CAL THOMAS, COMMENTATOR: The heightened debate over “gun violence” following the massacre of 19 children and two teachers at Robb Elementary School in Uvalde, Texas, leaves out one critical element. The debate starts at the wrong end.
Isaac Newton’s Third Law of Thermodynamics states: “For every action, there is an equal and opposite reaction.”
Newton’s laws applied to physics. But the concept of action and reaction, of cause and effect, could be applied in other areas, including violent people who use guns to kill others.
Instead of starting with guns, we should begin at the beginning. If voters elect district attorneys and judges who release dangerous criminals, sometimes with low or no bail, that is an action. The opposite reaction is that many of them will commit new crimes.

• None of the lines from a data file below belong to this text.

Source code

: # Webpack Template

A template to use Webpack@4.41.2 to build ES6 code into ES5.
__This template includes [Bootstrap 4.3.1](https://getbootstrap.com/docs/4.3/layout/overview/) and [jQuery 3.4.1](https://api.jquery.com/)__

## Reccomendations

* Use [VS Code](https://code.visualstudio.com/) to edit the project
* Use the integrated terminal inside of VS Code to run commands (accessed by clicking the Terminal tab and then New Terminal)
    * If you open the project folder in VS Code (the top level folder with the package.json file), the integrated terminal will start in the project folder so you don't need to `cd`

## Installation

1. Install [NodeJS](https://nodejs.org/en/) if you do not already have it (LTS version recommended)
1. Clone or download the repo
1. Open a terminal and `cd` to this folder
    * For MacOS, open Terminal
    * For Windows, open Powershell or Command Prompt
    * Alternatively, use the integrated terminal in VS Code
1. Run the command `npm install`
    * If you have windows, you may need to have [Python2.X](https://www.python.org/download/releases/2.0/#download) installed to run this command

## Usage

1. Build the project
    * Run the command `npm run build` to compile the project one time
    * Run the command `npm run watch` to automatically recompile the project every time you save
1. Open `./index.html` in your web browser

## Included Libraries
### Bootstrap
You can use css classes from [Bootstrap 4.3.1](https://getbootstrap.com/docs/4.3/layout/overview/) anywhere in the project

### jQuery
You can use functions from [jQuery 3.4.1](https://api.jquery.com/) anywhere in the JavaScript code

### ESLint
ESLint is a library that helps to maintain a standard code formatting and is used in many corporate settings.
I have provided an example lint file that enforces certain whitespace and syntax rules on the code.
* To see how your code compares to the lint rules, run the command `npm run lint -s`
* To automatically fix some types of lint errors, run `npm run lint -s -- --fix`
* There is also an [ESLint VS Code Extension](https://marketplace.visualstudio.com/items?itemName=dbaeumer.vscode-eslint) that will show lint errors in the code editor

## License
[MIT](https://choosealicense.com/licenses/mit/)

Take the case of Darrell Brooks, the Wisconsin man charged with driving his car into a Milwaukee parade in November. Six people died and dozens of others suffered injuries. Brooks got out of jail less than a week before the parade after paying just $1,000 dollars in bail money. At the time, he faced charges of felony bail jumping, second-degree recklessly endangering safety, obstructing an officer, disorderly conduct, and battery. All from an incident in which he ran over the mother of his child! And that wasn’t even his first brush with the law.

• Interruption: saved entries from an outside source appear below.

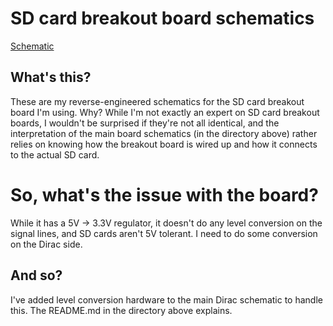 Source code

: # SD card breakout board schematics

[Schematic](./sdcard.pdf)

## What's this?

These are my reverse-engineered schematics for the SD card breakout
board I'm using. Why? While I'm not exactly an expert on SD card
breakout boards, I wouldn't be surprised if they're not all identical,
and the interpretation of the main board schematics (in the directory
above) rather relies on knowing how the breakout board is wired up and
how it connects to the actual SD card.

# So, what's the issue with the board?

While it has a 5V -> 3.3V regulator, it doesn't do any level
conversion on the signal lines, and SD cards aren't 5V tolerant. I
need to do some conversion on the Dirac side.

## And so?

I've added level conversion hardware to the main Dirac schematic to
handle this. The README.md in the directory above explains.
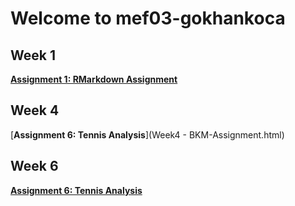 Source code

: # Welcome to mef03-gokhankoca



## Week 1
[**Assignment 1: RMarkdown Assignment**](Assignmet1-RMarkdown.html)

## Week 4
[**Assignment 6: Tennis Analysis**](Week4 - BKM-Assignment.html)

## Week 6
[**Assignment 6: Tennis Analysis**](week6Home.html)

Once again, an action (low bail for a dangerous criminal) produced a reaction (the deaths of innocent people).
In our schools and culture, we refuse to teach right from wrong. What’s the reaction? A generation of people who do whatever they want.
During the mid to late 19th century and early 20th century, many American public schools used the McGuffey readers. They contained sayings and lessons designed to conform young people to a standard of behavior that was good for them, their families, and the wider culture. These values included patriotism, respect for parents, honesty, and hard work as a path to success.
They also promoted the necessity of religious faith as the foundation for a better life. Here’s one excerpt from the 1879 edition: “Religion: the only basis of society. How powerless conscience would become without the belief of a God. Erase all thought and fear of God from a community and selfishness and sensuality would absorb the whole Man…Man would become what the theory of atheism declares him to be.”
Again, action and reaction. Teaching moral absolutes and faith produced one kind of person. Failure to teach these values has predictably created a different type of human in modern times. Can anyone credibly assert that the concepts contained in those old books failed to create adults who respected the law, life, and property of others? Compare that to what is being taught—and not taught—in schools and by culture today.
Attempts to ban certain guns will not solve the problem. But recalling and teaching the truths we once universally accepted could get us the reaction we all want.
I’m Cal Thomas.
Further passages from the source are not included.